Again on the issue of discards, in England the discard prevention charging system is intended to work to help in this, and I am most grateful to my noble friend Lady Byford for mentioning Richard Benyon in that regard.
The Bill provides the powers to introduce the remote electronic monitoring—REM—of fishing vessels at sea. We continue to explore the potential use of REM, which was raised by the noble Lord, Lord Krebs, and my noble friend Lady Byford, alongside other monitoring and enforcement tools, as a cost-effective and efficient way of monitoring fishing activity. In future we will be able to specify the requirement that foreign vessels wishing to fish in our waters have to comply with the conditions of access.
My noble and learned friend Lord Mackay of Clashfern spoke about Clause 12. This replaces a similar provision in the Fishery Limits Act 1976. Its aim is to recognise that boats may enter UK waters for purposes such as navigation or in cases of force majeure recognised by the UN convention.
The noble Baroness, Lady Ritchie, raised the voisinage agreement. The UK Government remain committed to the voisinage arrangement and to protecting continuing co-operation between Northern Ireland and the Republic. Methods for the allocation of the Northern Irish quota will be for the Northern Ireland Executive to consider and manage. The Prime Minister has been clear that beyond the limited changes introduced by the protocol, there will be no changes to trade between Great Britain and Northern Ireland. Northern Ireland remains part of the UK customs territory.
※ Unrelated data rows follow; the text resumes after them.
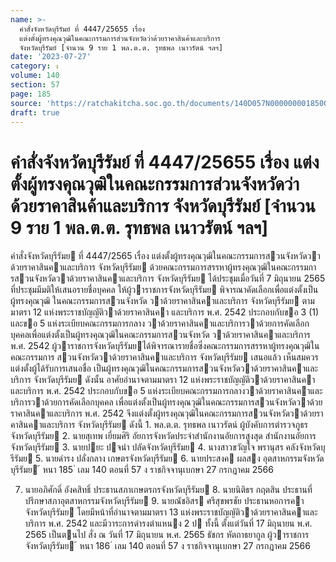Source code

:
```yaml
---
name: >-
  คำสั่งจังหวัดบุรีรัมย์ ที่ 4447/25655 เรื่อง
  แต่งตั้งผู้ทรงคุณวุฒิในคณะกรรมการส่วนจังหวัดว่าด้วยราคาสินค้าและบริการ
  จังหวัดบุรีรัมย์ [จำนวน 9 ราย 1 พล.ต.ต. รุทธพล เนาวรัตน์ ฯลฯ]
date: '2023-07-27'
category: ง
volume: 140
section: 57
page: 185
source: 'https://ratchakitcha.soc.go.th/documents/140D057N0000000018500.pdf'
draft: true
---
```


# คำสั่งจังหวัดบุรีรัมย์ ที่ 4447/25655 เรื่อง แต่งตั้งผู้ทรงคุณวุฒิในคณะกรรมการส่วนจังหวัดว่าด้วยราคาสินค้าและบริการ จังหวัดบุรีรัมย์ [จำนวน 9 ราย 1 พล.ต.ต. รุทธพล เนาวรัตน์ ฯลฯ]

คําสั่งจังหวัดบุรีรัมย ที่ 4447/2565 เรื่อง แต่งตั้งผู้ทรงคุณวุฒิในคณะกรรมการสวนจังหวัดวาด้วยราคาสินคาและบริการ จังหวัดบุรีรัมย ด้วยคณะกรรมการสรรหาผู้ทรงคุณวุฒิในคณะกรรมการสวนจังหวัดวาด้วยราคาสินคาและบริการ จังหวัดบุรีรัมย ได้ประชุมเมื่อวันที่ 7 มิถุนายน 2565 ที่ประชุมมีมติให้เสนอรายชื่อบุคคล ให้ผู้วาราชการจังหวัดบุรีรัมย พิจารณาคัดเลือกเพื่อแต่งตั้งเป็นผู้ทรงคุณวุฒิ ในคณะกรรมการสวนจังหวัด วาด้วยราคาสินคาและบริการ จังหวัดบุรีรัมย ตามมาตรา 12 แห่งพระราชบัญญัติวาด้วยราคาสินคา และบริการ พ.ศ. 2542 ประกอบกับขอ 3 (1) และขอ 5 แห่งระเบียบคณะกรรมการกลาง วาด้วยราคาสินคาและบริการวาด้วยการคัดเลือกบุคคลเพื่อแต่งตั้งเป็นผู้ทรงคุณวุฒิในคณะกรรมการสวนจังหวัด วาด้วยราคาสินคาและบริการ พ.ศ. 2542 ผู้วาราชการจังหวัดบุรีรัมยได้พิจารณารายชื่อซึ่งคณะกรรมการสรรหาผู้ทรงคุณวุฒิในคณะกรรมการ สวนจังหวัดวาด้วยราคาสินคาและบริการ จังหวัดบุรีรัมย เสนอแล้ว เห็นสมควรแต่งตั้งผู้ได้รับการเสนอชื่อ เป็นผู้ทรงคุณวุฒิในคณะกรรมการสวนจังหวัดวาด้วยราคาสินคาและบริการ จังหวัดบุรีรัมย ดังนั้น อาศัยอํานาจตามมาตรา 12 แห่งพระราชบัญญัติวาด้วยราคาสินคาและบริการ พ.ศ. 2542 ประกอบกับขอ 5 แห่งระเบียบคณะกรรมการกลางวาด้วยราคาสินคาและบริการวาด้วยการคัดเลือกบุคคล เพื่อแต่งตั้งเป็นผู้ทรงคุณวุฒิในคณะกรรมการสวนจังหวัดวาด้วยราคาสินคาและบริการ พ.ศ. 2542 จึงแต่งตั้งผู้ทรงคุณวุฒิในคณะกรรมการสวนจังหวัดวาด้วยราคาสินคาและบริการ จังหวัดบุรีรัมย ดังนี้ 1. พล.ต.ต. รุทธพล เนาวรัตน์ ผู้บังคับการตํารวจภูธรจังหวัดบุรีรัมย 2. นายสุเทพ เยี่ยมศิริ อัยการจังหวัดประจําสํานักงานอัยการสูงสุด สํานักงานอัยการจังหวัดบุรีรัมย 3. นายปยะ ปจนํา ปลัดจังหวัดบุรีรัมย 4. นางสาวขวัญใจ พรานุสร คลังจังหวัดบุรีรัมย 5. นายดํารง ปลั่งกลาง เกษตรจังหวัดบุรีรัมย 6. นายประสงค ผลสง อุตสาหกรรมจังหวัดบุรีรัมย ้ หนา 185 ่ เลม 140 ตอนที่ 57 ง ราชกิจจานุเบกษา 27 กรกฎาคม 2566

7. นายอภิศักดิ์ อังคสิทธิ์ ประธานสภาเกษตรกรจังหวัดบุรีรัมย 8. นายนิติธร กฤตสิน ประธานที่ปรึกษาสภาอุตสาหกรรมจังหวัดบุรีรัมย 9. นายณัชอิสร ศรีสุขพรชัย ประธานหอการคาจังหวัดบุรีรัมย โดยมีหน้าที่อํานาจตามมาตรา 13 แห่งพระราชบัญญัติวาด้วยราคาสินคาและบริการ พ.ศ. 2542 และมีวาระการดํารงตําแหนง 2 ป ทั้งนี้ ตั้งแต่วันที่ 17 มิถุนายน พ.ศ. 2565 เป็นตนไป สั่ง ณ วันที่ 17 มิถุนายน พ.ศ. 2565 ธัชกร หัตถาธยากูล ผู้วาราชการจังหวัดบุรีรัมย ้ หนา 186 ่ เลม 140 ตอนที่ 57 ง ราชกิจจานุเบกษา 27 กรกฎาคม 2566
The noble Earl, Lord Devon, and a number of other noble Lords raised the issue of trade. Of course, we absolutely wish to trade. The political declaration sets out as an aim a zero-tariff and zero-quota FTA, and we are working to ensure that.
The noble Lord, Lord Mountevans, asked about grant-making powers that will allow us to support the reorganisation, development and promotion of commercial aquaculture and commercial fishing activities. There were all sorts of other questions on the further support that we will have in the Bill. I am afraid that many other points were raised—I have gone through at the briskest gallop I could—but at this stage I look forward very much to a collaborative endeavour with your Lordships on the further stages of the Bill. For today, I commend this Bill to your Lordships.
Bill read a second time and committed to a Committee of the Whole House.